Hi, well I purchased the computer 'new' from ebay a few years ago as a personal computer, but judging by the model and the number of units the vendor had for sale I suppose it was probably originally meant to be a corporate computer.

After a reboot the sound was restored and the computer now recognises usb drives etc.

I ran Spybot again before the last reboot and it found the Click.GiftLoad trojan again, but was not suffering the debugging or re-directing though the computer did seem slow and laboured. I used Spybot to remove it, then rebooted in Safe Mode and scanned again, and the removal appears to have worked now as no issues were found.

Ran another Spybot scan in normal mode whilst connected to the internet and all still clear.

I've tried the link to the ESET scan both on Internet Explorer and FireFox, but a 404 error appears on both, I had a look on the downloads on the home page, but they requested I uninstall all current virus protection and virus scanning software, so I'll hold on for further instruction from you.

I think it seems like the problem has been fixed but I'll wait for your confirmation.

Thankyou very much for all your help so far, I really appreciate it.

[ken545]

Hi,

That link works for me. You can try this one instead of ESET, you just need to disable current AV , not uninstall them

Glad things are better, running this scan is just a double check

Please go to Kaspersky website and perform an online antivirus scan.

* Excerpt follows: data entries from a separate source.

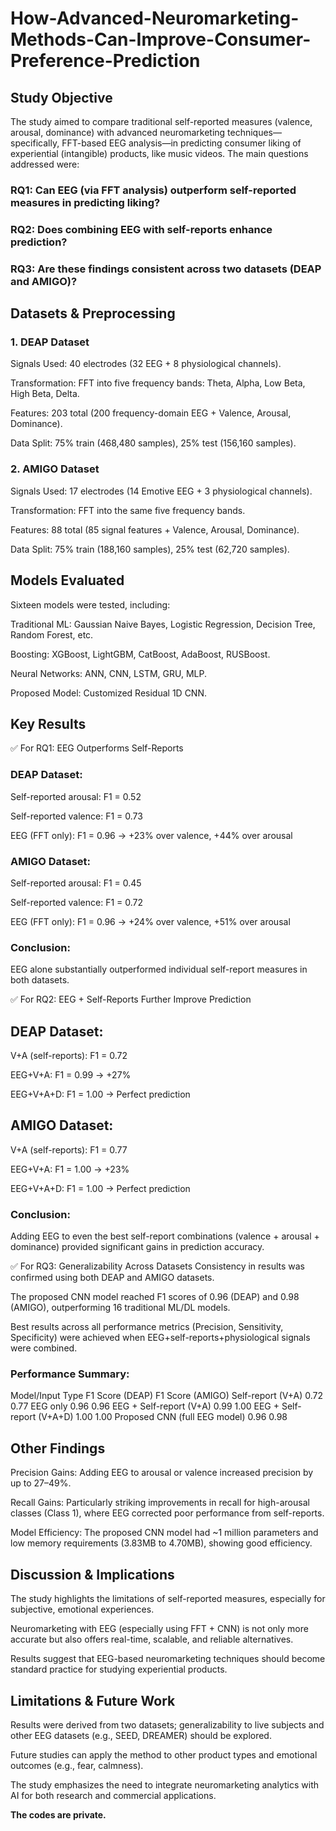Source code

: # How-Advanced-Neuromarketing-Methods-Can-Improve-Consumer-Preference-Prediction

## Study Objective

The study aimed to compare traditional self-reported measures (valence, arousal, dominance) with advanced neuromarketing techniques—specifically, FFT-based EEG analysis—in predicting consumer liking of experiential (intangible) products, like music videos. The main questions addressed were:

### RQ1: Can EEG (via FFT analysis) outperform self-reported measures in predicting liking?

### RQ2: Does combining EEG with self-reports enhance prediction?

### RQ3: Are these findings consistent across two datasets (DEAP and AMIGO)?

## Datasets & Preprocessing

### 1. DEAP Dataset
Signals Used: 40 electrodes (32 EEG + 8 physiological channels).

Transformation: FFT into five frequency bands: Theta, Alpha, Low Beta, High Beta, Delta.

Features: 203 total (200 frequency-domain EEG + Valence, Arousal, Dominance).

Data Split: 75% train (468,480 samples), 25% test (156,160 samples).

### 2. AMIGO Dataset
Signals Used: 17 electrodes (14 Emotive EEG + 3 physiological channels).

Transformation: FFT into the same five frequency bands.

Features: 88 total (85 signal features + Valence, Arousal, Dominance).

Data Split: 75% train (188,160 samples), 25% test (62,720 samples).

## Models Evaluated
Sixteen models were tested, including:

Traditional ML: Gaussian Naive Bayes, Logistic Regression, Decision Tree, Random Forest, etc.

Boosting: XGBoost, LightGBM, CatBoost, AdaBoost, RUSBoost.

Neural Networks: ANN, CNN, LSTM, GRU, MLP.

Proposed Model: Customized Residual 1D CNN.

## Key Results
✅ For RQ1: EEG Outperforms Self-Reports

### DEAP Dataset:

Self-reported arousal: F1 = 0.52

Self-reported valence: F1 = 0.73

EEG (FFT only): F1 = 0.96 → +23% over valence, +44% over arousal

### AMIGO Dataset:

Self-reported arousal: F1 = 0.45

Self-reported valence: F1 = 0.72

EEG (FFT only): F1 = 0.96 → +24% over valence, +51% over arousal

### Conclusion:

EEG alone substantially outperformed individual self-report measures in both datasets.

✅ For RQ2: EEG + Self-Reports Further Improve Prediction
## DEAP Dataset:

V+A (self-reports): F1 = 0.72

EEG+V+A: F1 = 0.99 → +27%

EEG+V+A+D: F1 = 1.00 → Perfect prediction

## AMIGO Dataset:

V+A (self-reports): F1 = 0.77

EEG+V+A: F1 = 1.00 → +23%

EEG+V+A+D: F1 = 1.00 → Perfect prediction

### Conclusion: 

Adding EEG to even the best self-report combinations (valence + arousal + dominance) provided significant gains in prediction accuracy.

✅ For RQ3: Generalizability Across Datasets
Consistency in results was confirmed using both DEAP and AMIGO datasets.

The proposed CNN model reached F1 scores of 0.96 (DEAP) and 0.98 (AMIGO), outperforming 16 traditional ML/DL models.

Best results across all performance metrics (Precision, Sensitivity, Specificity) were achieved when EEG+self-reports+physiological signals were combined.

### Performance Summary:
Model/Input Type	F1 Score (DEAP)	F1 Score (AMIGO)
Self-report (V+A)	0.72	0.77
EEG only	0.96	0.96
EEG + Self-report (V+A)	0.99	1.00
EEG + Self-report (V+A+D)	1.00	1.00
Proposed CNN (full EEG model)	0.96	0.98

## Other Findings

Precision Gains: Adding EEG to arousal or valence increased precision by up to 27–49%.

Recall Gains: Particularly striking improvements in recall for high-arousal classes (Class 1), where EEG corrected poor performance from self-reports.

Model Efficiency: The proposed CNN model had ~1 million parameters and low memory requirements (3.83MB to 4.70MB), showing good efficiency.

## Discussion & Implications
The study highlights the limitations of self-reported measures, especially for subjective, emotional experiences.

Neuromarketing with EEG (especially using FFT + CNN) is not only more accurate but also offers real-time, scalable, and reliable alternatives.

Results suggest that EEG-based neuromarketing techniques should become standard practice for studying experiential products.

## Limitations & Future Work
Results were derived from two datasets; generalizability to live subjects and other EEG datasets (e.g., SEED, DREAMER) should be explored.

Future studies can apply the method to other product types and emotional outcomes (e.g., fear, calmness).

The study emphasizes the need to integrate neuromarketing analytics with AI for both research and commercial applications.

**The codes are private.**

1. Read through the requirements and privacy statement and click on Accept button.
2. It will start downloading and installing the scanner and virus definitions. You will be prompted to install an application from Kaspersky. Click Run.
3. When the downloads have finished, click on Settings.
4. Make sure these boxes are checked (ticked). If they are not, please tick them and click on the Save button:
   • Spyware, Adware, Dialers, and other potentially dangerous programs
     Archives
     
5. Click on My Computer under Scan.
6. Once the scan is complete, it will display the results. Click on View Scan Report.
7. You will see a list of infected items there. Click on Save Report As....
8. Save this report to a convenient place. Change the Files of type to Text file (.txt) before clicking on the Save button.
9. Please post this log in your next reply .

[corbleu]

Hi,

Just a quick update-

I had problems trying to run the Kaspersky Scan, so googled a link for the ESET scan and have started a scan with that. The scan is currently at 69% completion after over 4 hours, does that time frame seem normal?

Regards.

[ken545]

Depends on your system, I have seen it take less than an hour and sometimes longer than what you posted.

Here are some others if this one fails

Panda Active Scan
Trendmicro Housecall
BitDefender Online Scanner
Sygate Free Online Scan
Mcafee Online Scan
Computer Associates
Kaspersky Online Virus Scanner

[corbleu]

Hi, the scan is now complete, here's the log, it found a trojan -

ESETSmartInstaller@High as CAB hook log:
OnlineScanner.ocx - registred OK
# version=7
# iexplore.exe=7.00.6000.17095 (vista_gdr.101217-1830)
# OnlineScanner.ocx=1.0.0.6425
# api_version=3.0.2
# EOSSerial=4326b736e3f0e948b2bb5469e4ed1d2e
# end=stopped
# remove_checked=true
# archives_checked=true
# unwanted_checked=true
# unsafe_checked=false
# antistealth_checked=true
# utc_time=2011-03-17 12:54:14
# local_time=2011-03-17 12:54:14 (+0000, GMT Standard Time)
# country="United Kingdom"
# lang=1033
# osver=5.1.2600 NT Service Pack 3
# compatibility_mode=512 16777215 100 0 0 0 0 0
# compatibility_mode=5121 16777189 100 75 288775 17489477 0 0
# compatibility_mode=8192 67108863 100 0 3750 3750 0 0
# scanned=23734
# found=0
# cleaned=0
# scan_time=3416
# version=7
# iexplore.exe=7.00.6000.17095 (vista_gdr.101217-1830)
# OnlineScanner.ocx=1.0.0.6425
# api_version=3.0.2
# EOSSerial=4326b736e3f0e948b2bb5469e4ed1d2e
# end=finished
# remove_checked=true
# archives_checked=true
# unwanted_checked=true
# unsafe_checked=false
# antistealth_checked=true
# utc_time=2011-03-17 04:26:54
# local_time=2011-03-17 04:26:54 (+0000, GMT Standard Time)
# country="United Kingdom"
# lang=1033
# osver=5.1.2600 NT Service Pack 3
# compatibility_mode=512 16777215 100 0 0 0 0 0
# compatibility_mode=5121 16777173 100 75 336444 17537146 0 0
# compatibility_mode=8192 67108863 100 0 51419 51419 0 0
# scanned=106236
# found=1
# cleaned=1
# scan_time=11710
C:\WINDOWS\Temp\nqmi\setup.exe a variant of Win32/TrojanProxy.Agent.NHB trojan (cleaned by deleting - quarantined) 00000000000000000000000000000000 C


Thanks.

[ken545]

Great, just a leftover

Run ATF Cleaner again

Then go here

C:\WINDOWS\Temp<-- Open the folder and delete anything inside, it should be empty, but dont delete the Temp Folder, just its contents

How are things running now ?

[corbleu]

Hi,

I ran ATF cleaner and there are two files left in the Temp folder which I can't delete (Will not allow me to). >>

'Perflib_Perfdata_424' and 'Perflib_Perfdata_838'

Things seem to be running well, no script errors or re-directed web searches, so thats good.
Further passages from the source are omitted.